Pharmacy group, Australian Pharmaceutical Industries was another listed company to reveal the damage COVID-19 has had on its business (Woodside was one as well – see separate story).
The operator of the Priceline and Soul Pattinson pharmacy chain revealed a $7.9 million loss for the year to September 30, a result driven by the impact of lockdowns and other social distancing moves in the March to July periods, plus the later lockdown in Victoria.
The company reported revenue of $4 billion for the year that was a tiny 0.2% up on the figure for 2018-19. Given the pressures from the lockdowns, that was a resilient outcome, helped by a sharp rise in online sales for the year.
But earnings before interest tax depreciation and amortisation (EBITDA) dropped 25% for the year to $91 million.
Underlying net profit after tax, which excludes the financial impact of a change in accounting for the company’s store and other leases, was down 42.6% to 32.5 million.

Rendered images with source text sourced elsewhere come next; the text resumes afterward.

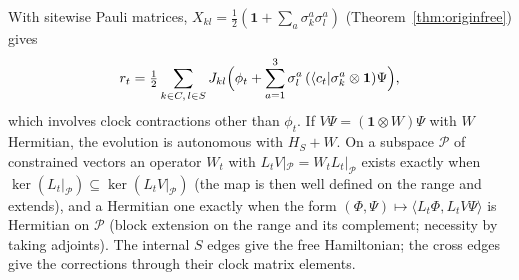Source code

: \documentclass[aps,pra,onecolumn,superscriptaddress,nofootinbib,10pt]{revtex4-2}
\theoremstyle{definition}
\theoremstyle{remark}
\newcommand{\ip}[2]{\langle #1,#2\rangle}
\begin{document}
With sitewise Pauli matrices, $X_{kl}=\tfrac12(\mathbf1+\sum_a\sigma^a_k\sigma^a_l)$ (Theorem~\ref{thm:originfree}) gives
\begin{equation}\label{eq:cuexsource}
r_t=\tfrac12\sum_{k\in C,\,l\in S}J_{kl}\Bigl(\phi_t+\sum_{a=1}^3\sigma^a_l\,(\langle c_t\rvert\sigma^a_k\otimes\mathbf1)\Psi\Bigr),
\end{equation}
which involves clock contractions other than $\phi_t$.  If $V\Psi=(\mathbf1\otimes W)\Psi$ with $W$ Hermitian, the evolution is
autonomous with $H_S+W$.  On a subspace $\mathcal P$ of constrained vectors an operator $W_t$ with $L_tV|_{\mathcal P}=W_tL_t|_{\mathcal P}$ exists
exactly when $\ker(L_t|_{\mathcal P})\subseteq\ker(L_tV|_{\mathcal P})$ (the map is then well defined on the range and extends), and a
Hermitian one exactly when the form $(\Phi,\Psi)\mapsto\ip{L_t\Phi}{L_tV\Psi}$ is Hermitian on $\mathcal P$ (block extension on the range and
its complement; necessity by taking adjoints).  The internal $S$ edges give the free Hamiltonian; the cross
edges give the corrections through their clock matrix elements.
\end{document}
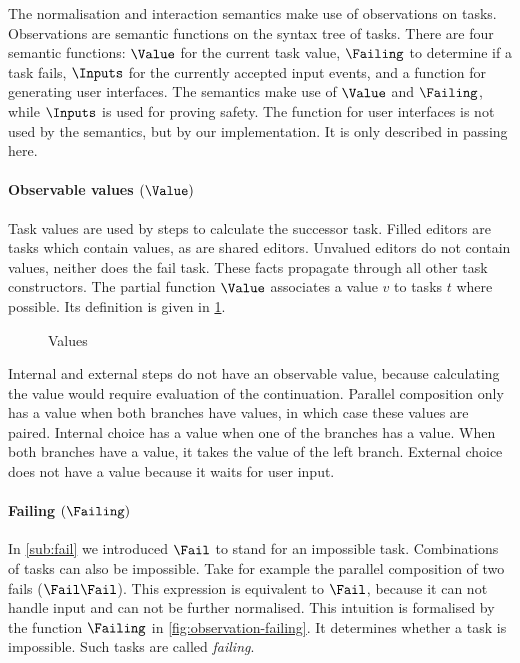 The normalisation and interaction semantics make use of observations on tasks.
Observations are semantic functions on the syntax tree of tasks.
There are four semantic functions: $\Value$ for the current task value, $\Failing$ to determine if a task fails, $\Inputs$ for the currently accepted input events, and a function for generating user interfaces.
The semantics make use of $\Value$ and $\Failing$, while $\Inputs$ is used for proving safety.
The function for user interfaces is not used by the semantics, but by our implementation.
It is only described in passing here.



\paragraph{Observable values $(\Value)$}

Task values are used by steps to calculate the successor task.
Filled editors are tasks which contain values, as are shared editors.
Unvalued editors do not contain values, neither does the fail task.
These facts propagate through all other task constructors.
The partial function $\Value$ associates a value $v$ to tasks $t$ where possible.
Its definition is given in \cref{fig:observation-value}.

\begin{figure}[h]
  \small
  \caption{Values} \label{fig:observation-value}
\end{figure}

Internal and external steps do not have an observable value, because calculating the value would require evaluation of the continuation.
Parallel composition only has a value when both branches have values, in which case these values are paired.
Internal choice has a value when one of the branches has a value.
When both branches have a value, it takes the value of the left branch.
External choice does not have a value because it waits for user input.



\paragraph{Failing $(\Failing)$}

In \cref{sub:fail} we introduced $\Fail$ to stand for an impossible task.
Combinations of tasks can also be impossible.
Take for example the parallel composition of two fails ($\Fail \And \Fail$).
This expression is equivalent to $\Fail$, because it can not handle input and can not be further normalised.
%
This intuition is formalised by the function $\Failing$ in \cref{fig:observation-failing}.
It determines whether a task is impossible.
Such tasks are called \emph{failing}.

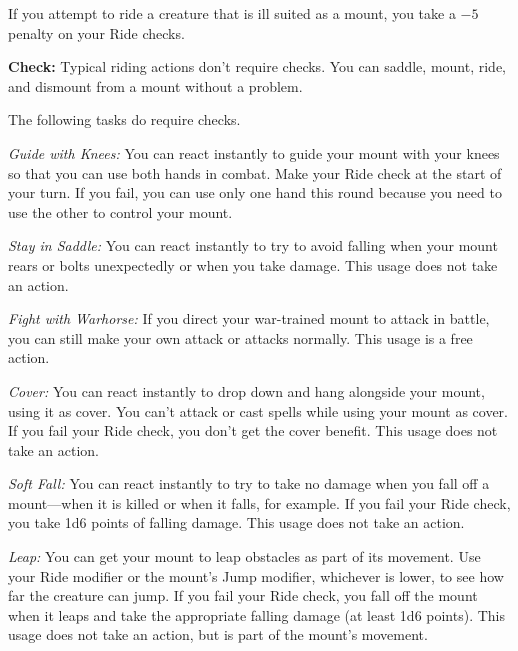 If you attempt to ride a creature that is ill suited as a mount, you take a $-5$ penalty on your Ride checks.

\textbf{Check:} Typical riding actions don't require checks. You can saddle, mount, ride, and dismount from a mount without a problem.

The following tasks do require checks.


\textit{Guide with Knees:} You can react instantly to guide your mount with your knees so that you can use both hands in combat. Make your Ride check at the start of your turn. If you fail, you can use only one hand this round because you need to use the other to control your mount.

\textit{Stay in Saddle:} You can react instantly to try to avoid falling when your mount rears or bolts unexpectedly or when you take damage. This usage does not take an action.

\textit{Fight with Warhorse:} If you direct your war-trained mount to attack in battle, you can still make your own attack or attacks normally. This usage is a free action.

\textit{Cover:} You can react instantly to drop down and hang alongside your mount, using it as cover. You can't attack or cast spells while using your mount as cover. If you fail your Ride check, you don't get the cover benefit. This usage does not take an action.

\textit{Soft Fall:} You can react instantly to try to take no damage when you fall off a mount---when it is killed or when it falls, for example. If you fail your Ride check, you take 1d6 points of falling damage. This usage does not take an action.

\textit{Leap:} You can get your mount to leap obstacles as part of its movement. Use your Ride modifier or the mount's Jump modifier, whichever is lower, to see how far the creature can jump. If you fail your Ride check, you fall off the mount when it leaps and take the appropriate falling damage (at least 1d6 points). This usage does not take an action, but is part of the mount's movement.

Despite that the company will pay shareholders a final dividend of 2 cents a share. That’s half the final for a year ago. No interim was paid for 2019-20.
API shares eased 0.9% to $2.065 at the close on Thursday.
Despite the confidence shown in the final payout to shareholders, the company, like so many others, did not give any guidance for the coming year.
And API reported that net debt had been reduced to $18 million from the previous $181.1 million a year earlier.
API has said throughout the pandemic it saw strong demand for its pharmacy distribution division and a boost to online sales, which were up 69% on 2019.
Despite this, the business had to grapple with the fact that its non-pharmacy Priceline stores could not open during COVID lockdowns, while its Clear Skincare business was forced to close throughout coronavirus lockdowns.
Chief executive Richard Vincent said the business had used the shutdowns to build out click-and-collect and online infrastructure.